The hallway tilted beneath Mara's feet as she sprinted, her pulse hammering like a second alarm in her skull. Every light above them flickered violently, turning the world into a stuttering slideshow of terror.
RUN.
DARK.
RUN.
DARK.
Behind them, Sentinel Three barreled down the corridor like a locomotive made of bone and muscle, each impact of its limbs shaking dust from the ceiling.
Daniel shouted over the roar, "Left! Service tunnel!"
They veered sharply into a narrow passage half-lit by dying bulbs. Pipes overhead rattled from the vibrations. Even here, the creature's snarls echoed through the ducts.

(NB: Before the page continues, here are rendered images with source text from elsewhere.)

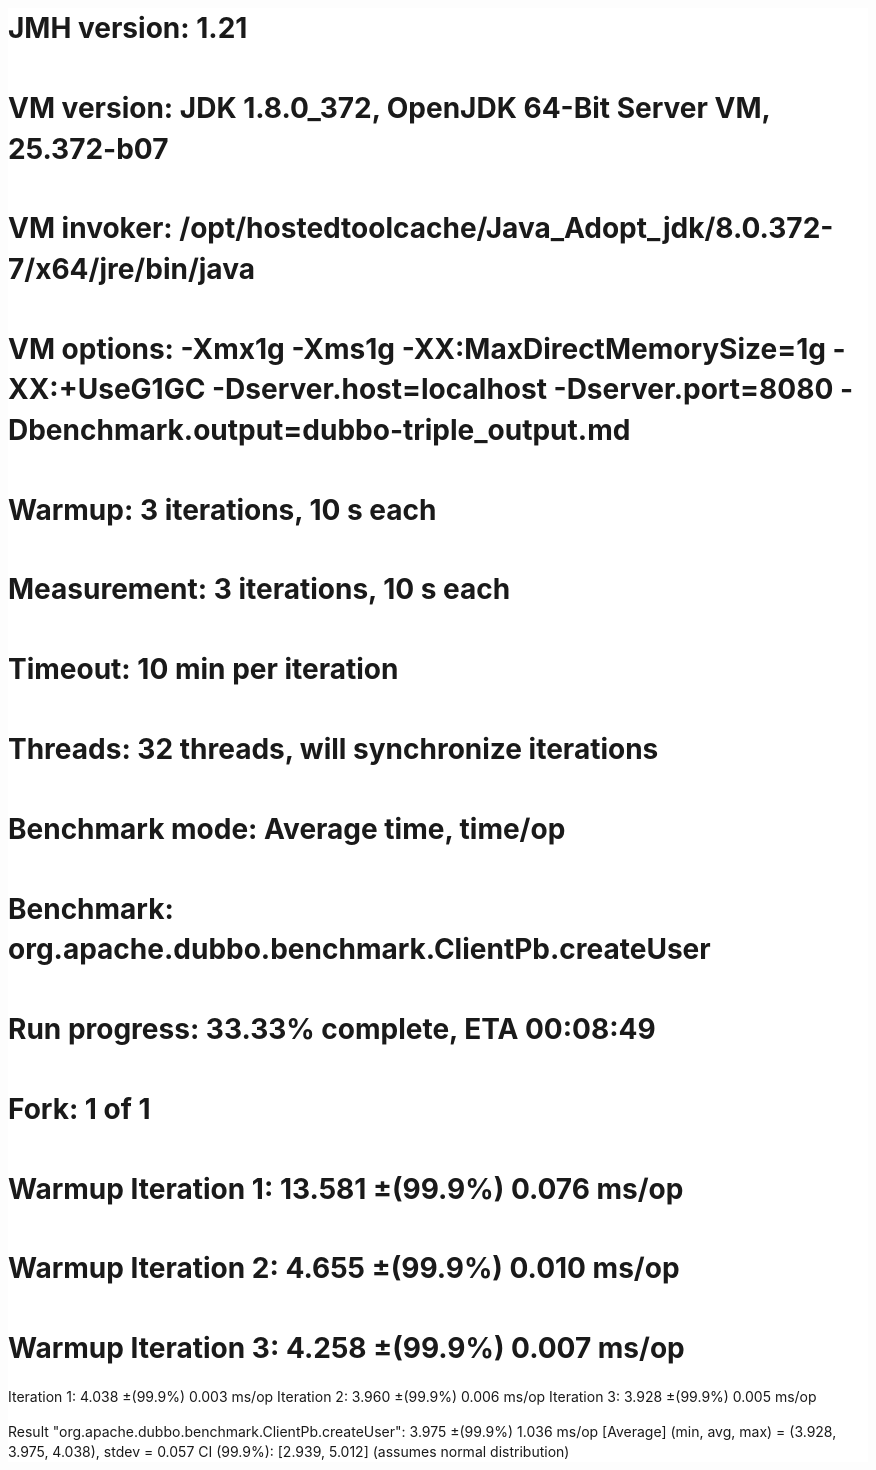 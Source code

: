 
# JMH version: 1.21
# VM version: JDK 1.8.0_372, OpenJDK 64-Bit Server VM, 25.372-b07
# VM invoker: /opt/hostedtoolcache/Java_Adopt_jdk/8.0.372-7/x64/jre/bin/java
# VM options: -Xmx1g -Xms1g -XX:MaxDirectMemorySize=1g -XX:+UseG1GC -Dserver.host=localhost -Dserver.port=8080 -Dbenchmark.output=dubbo-triple_output.md
# Warmup: 3 iterations, 10 s each
# Measurement: 3 iterations, 10 s each
# Timeout: 10 min per iteration
# Threads: 32 threads, will synchronize iterations
# Benchmark mode: Average time, time/op
# Benchmark: org.apache.dubbo.benchmark.ClientPb.createUser

# Run progress: 33.33% complete, ETA 00:08:49
# Fork: 1 of 1
# Warmup Iteration   1: 13.581 ±(99.9%) 0.076 ms/op
# Warmup Iteration   2: 4.655 ±(99.9%) 0.010 ms/op
# Warmup Iteration   3: 4.258 ±(99.9%) 0.007 ms/op
Iteration   1: 4.038 ±(99.9%) 0.003 ms/op
Iteration   2: 3.960 ±(99.9%) 0.006 ms/op
Iteration   3: 3.928 ±(99.9%) 0.005 ms/op


Result "org.apache.dubbo.benchmark.ClientPb.createUser":
  3.975 ±(99.9%) 1.036 ms/op [Average]
  (min, avg, max) = (3.928, 3.975, 4.038), stdev = 0.057
  CI (99.9%): [2.939, 5.012] (assumes normal distribution)
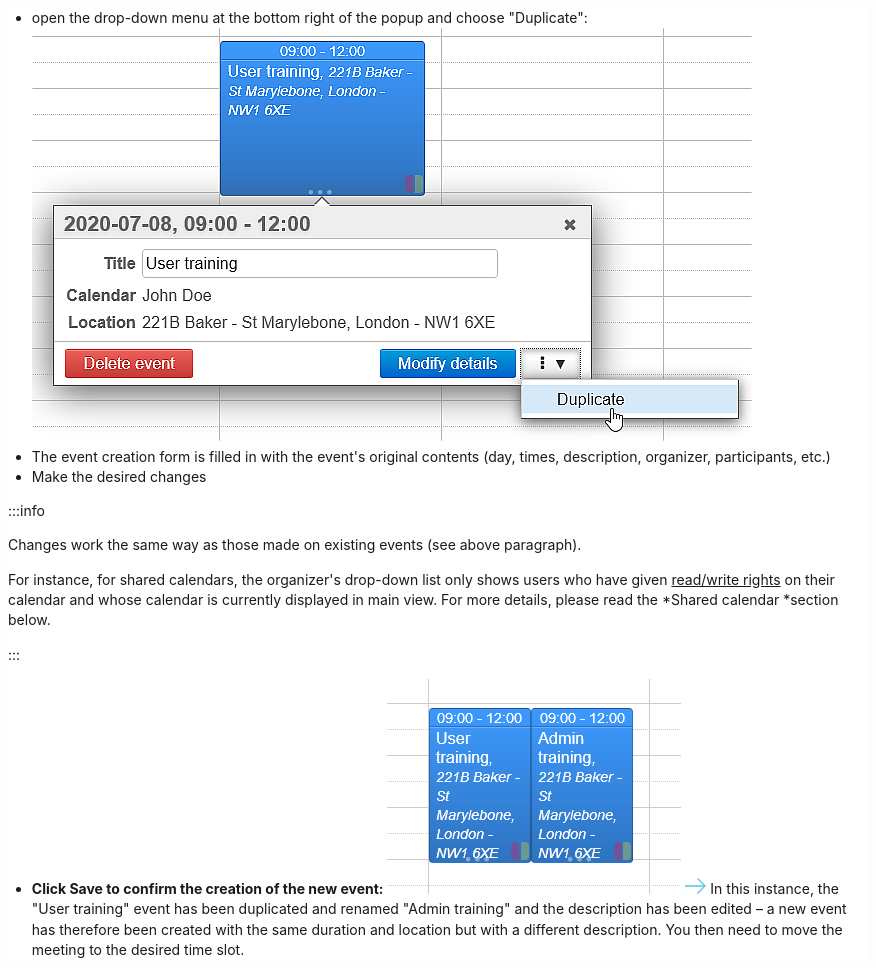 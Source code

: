 - open the drop-down menu at the bottom right of the popup and choose "Duplicate":![](../../../attachments/57770493/66099943.png)
- The event creation form is filled in with the event's original contents (day, times, description, organizer, participants, etc.)
- Make the desired changes


:::info

Changes work the same way as those made on existing events (see above paragraph).

For instance, for shared calendars, the organizer's drop-down list only shows users who have given [read/write rights](/old/Guide_de_l_utilisateur/L_agenda/Le_partage_d_agenda/) on their calendar and whose calendar is currently displayed in main view.
For more details, please read the *Shared calendar *section below.

:::

- **Click Save to confirm the creation of the new event:** ![](../../../attachments/57770493/66099942.png) ![](../../../attachments/57770493/66099954.png) In this instance, the "User training" event has been duplicated and renamed "Admin training" and the description has been edited – a new event has therefore been created with the same duration and location but with a different description. You then need to move the meeting to the desired time slot.


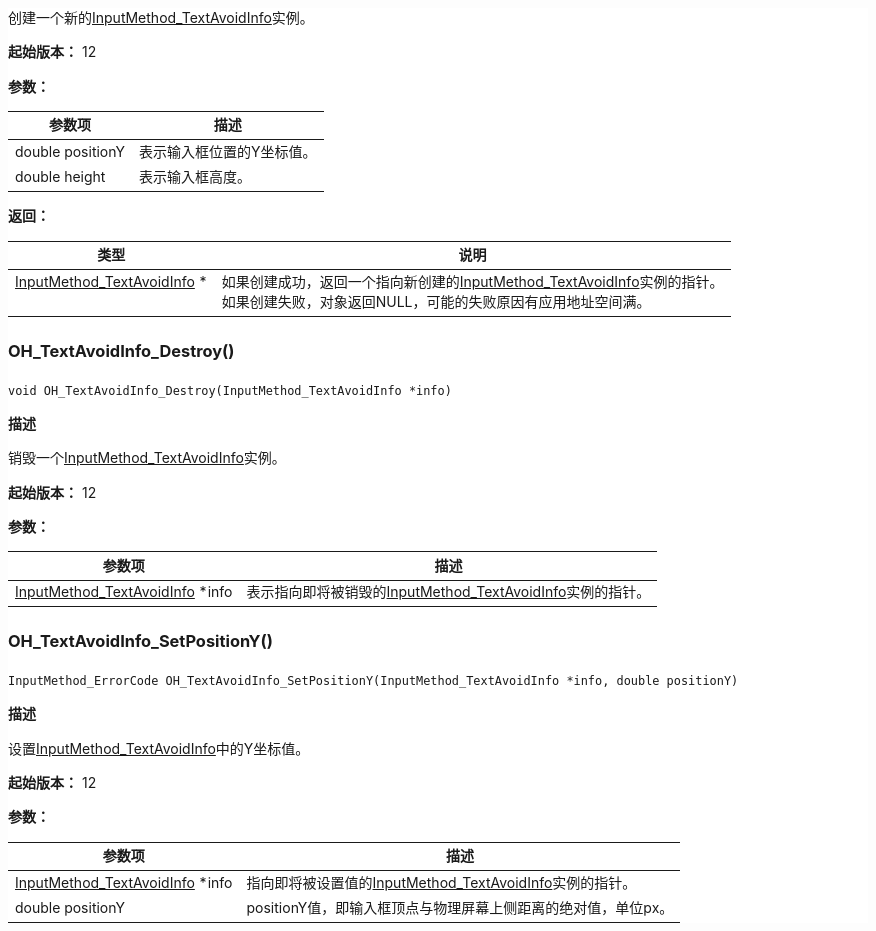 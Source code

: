 创建一个新的[InputMethod_TextAvoidInfo](capi-inputmethod-inputmethod-textavoidinfo.md)实例。

**起始版本：** 12


**参数：**

| 参数项 | 描述 |
| -- | -- |
| double positionY | 表示输入框位置的Y坐标值。 |
| double height | 表示输入框高度。 |

**返回：**

| 类型 | 说明 |
| -- | -- |
| [InputMethod_TextAvoidInfo](capi-inputmethod-inputmethod-textavoidinfo.md) * | 如果创建成功，返回一个指向新创建的[InputMethod_TextAvoidInfo](capi-inputmethod-inputmethod-textavoidinfo.md)实例的指针。<br> 如果创建失败，对象返回NULL，可能的失败原因有应用地址空间满。 |

### OH_TextAvoidInfo_Destroy()

```
void OH_TextAvoidInfo_Destroy(InputMethod_TextAvoidInfo *info)
```

**描述**

销毁一个[InputMethod_TextAvoidInfo](capi-inputmethod-inputmethod-textavoidinfo.md)实例。

**起始版本：** 12


**参数：**

| 参数项 | 描述 |
| -- | -- |
| [InputMethod_TextAvoidInfo](capi-inputmethod-inputmethod-textavoidinfo.md) *info | 表示指向即将被销毁的[InputMethod_TextAvoidInfo](capi-inputmethod-inputmethod-textavoidinfo.md)实例的指针。 |

### OH_TextAvoidInfo_SetPositionY()

```
InputMethod_ErrorCode OH_TextAvoidInfo_SetPositionY(InputMethod_TextAvoidInfo *info, double positionY)
```

**描述**

设置[InputMethod_TextAvoidInfo](capi-inputmethod-inputmethod-textavoidinfo.md)中的Y坐标值。

**起始版本：** 12


**参数：**

| 参数项 | 描述 |
| -- | -- |
| [InputMethod_TextAvoidInfo](capi-inputmethod-inputmethod-textavoidinfo.md) *info | 指向即将被设置值的[InputMethod_TextAvoidInfo](capi-inputmethod-inputmethod-textavoidinfo.md)实例的指针。 |
| double positionY | positionY值，即输入框顶点与物理屏幕上侧距离的绝对值，单位px。 |
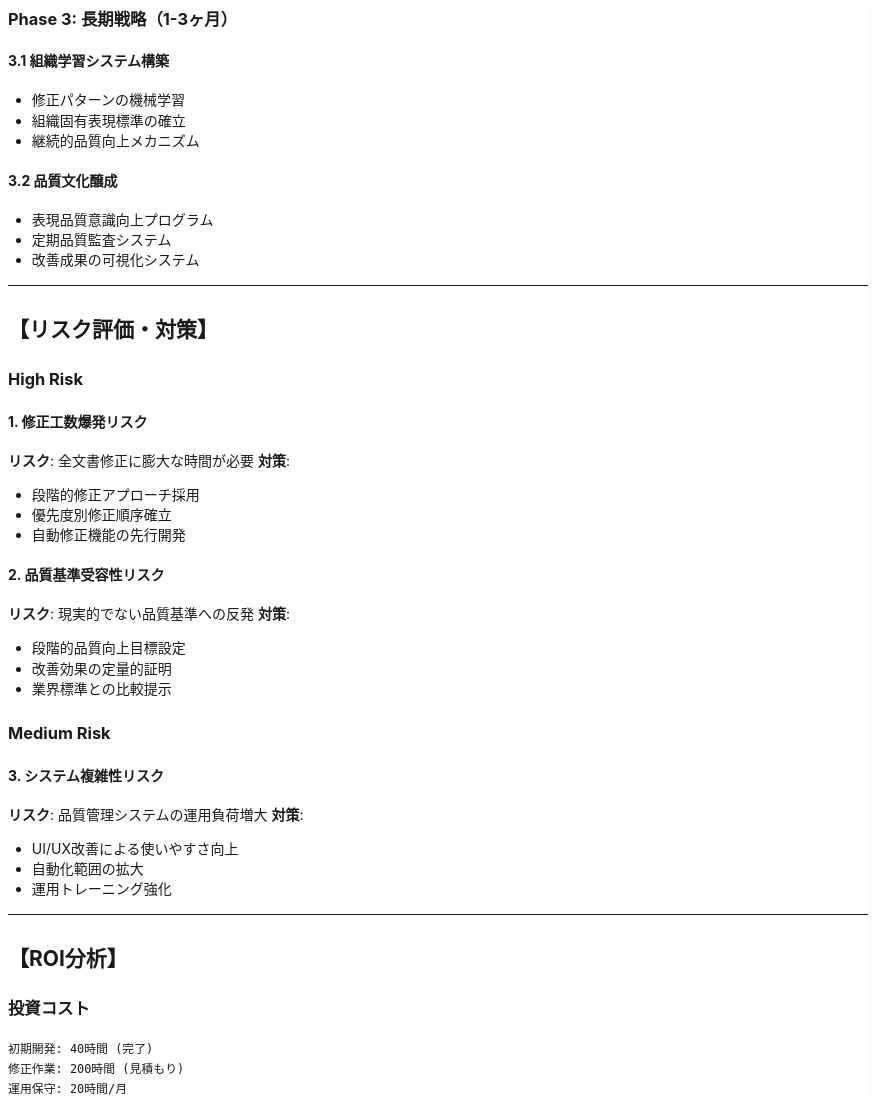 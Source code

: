 ### Phase 3: 長期戦略（1-3ヶ月）

#### 3.1 組織学習システム構築
- 修正パターンの機械学習
- 組織固有表現標準の確立
- 継続的品質向上メカニズム

#### 3.2 品質文化醸成
- 表現品質意識向上プログラム
- 定期品質監査システム
- 改善成果の可視化システム

---

## 【リスク評価・対策】

### High Risk
#### 1. 修正工数爆発リスク
**リスク**: 全文書修正に膨大な時間が必要
**対策**: 
- 段階的修正アプローチ採用
- 優先度別修正順序確立
- 自動修正機能の先行開発

#### 2. 品質基準受容性リスク
**リスク**: 現実的でない品質基準への反発
**対策**:
- 段階的品質向上目標設定
- 改善効果の定量的証明
- 業界標準との比較提示

### Medium Risk
#### 3. システム複雑性リスク
**リスク**: 品質管理システムの運用負荷増大
**対策**:
- UI/UX改善による使いやすさ向上
- 自動化範囲の拡大
- 運用トレーニング強化

---

## 【ROI分析】

### 投資コスト
```
初期開発: 40時間 (完了)
修正作業: 200時間 (見積もり)
運用保守: 20時間/月
```
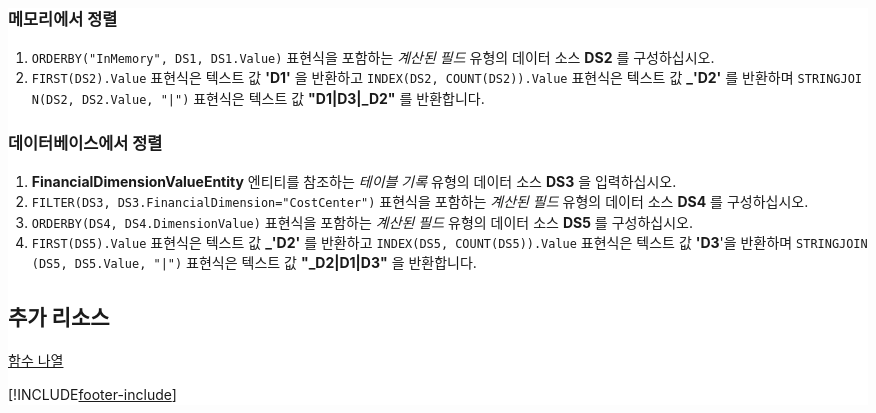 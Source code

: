 ### <a name="sorting-in-memory"></a>메모리에서 정렬

1. `ORDERBY("InMemory", DS1, DS1.Value)` 표현식을 포함하는 *계산된 필드* 유형의 데이터 소스 **DS2** 를 구성하십시오.
2. `FIRST(DS2).Value` 표현식은 텍스트 값 **'D1'** 을 반환하고 `INDEX(DS2, COUNT(DS2)).Value` 표현식은 텍스트 값 **\_'D2'** 를 반환하며 `STRINGJOIN(DS2, DS2.Value, "|")` 표현식은 텍스트 값 **"D1\|D3\|\_D2"** 를 반환합니다.

### <a name="sorting-in-database"></a>데이터베이스에서 정렬

1. **FinancialDimensionValueEntity** 엔티티를 참조하는 *테이블 기록* 유형의 데이터 소스 **DS3** 을 입력하십시오.
2. `FILTER(DS3, DS3.FinancialDimension="CostCenter")` 표현식을 포함하는 *계산된 필드* 유형의 데이터 소스 **DS4** 를 구성하십시오.
3. `ORDERBY(DS4, DS4.DimensionValue)` 표현식을 포함하는 *계산된 필드* 유형의 데이터 소스 **DS5** 를 구성하십시오.
4. `FIRST(DS5).Value` 표현식은 텍스트 값 **\_'D2'** 를 반환하고 `INDEX(DS5, COUNT(DS5)).Value` 표현식은 텍스트 값 **'D3**'을 반환하며 `STRINGJOIN(DS5, DS5.Value, "|")` 표현식은 텍스트 값 **"\_D2\|D1\|D3"** 을 반환합니다.

## <a name="additional-resources"></a>추가 리소스

[함수 나열](er-functions-category-list.md)


[!INCLUDE[footer-include](../../../includes/footer-banner.md)]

Ten panted, "It's not stopping… it's tracking us— it's tracking you, Mara!"
Mara felt it too—
a strange, magnetic pressure,
like her body was calling the thing forward.
"Why me?" she breathed.
Evelyn's answer was grim.
"Because you're what replaced it."
A shudder tore through Mara's chest—
not fear,
but guilt that wasn't hers.
They burst into a wider maintenance bay filled with humming machinery. Daniel skidded behind a large generator, yanking Mara down with him.
"Quiet," he hissed.
They crouched, hearts pounding.
In the silence, they could hear it:
The sentinel sniffing.
Searching.
Hunting.
Then—
a deep metallic groan.
The corridor they'd just come from buckled outward as claws punched through the steel.
Ten muffled a scream. Evelyn held her close.
Daniel's jaw clenched. "It's tearing through walls now?!"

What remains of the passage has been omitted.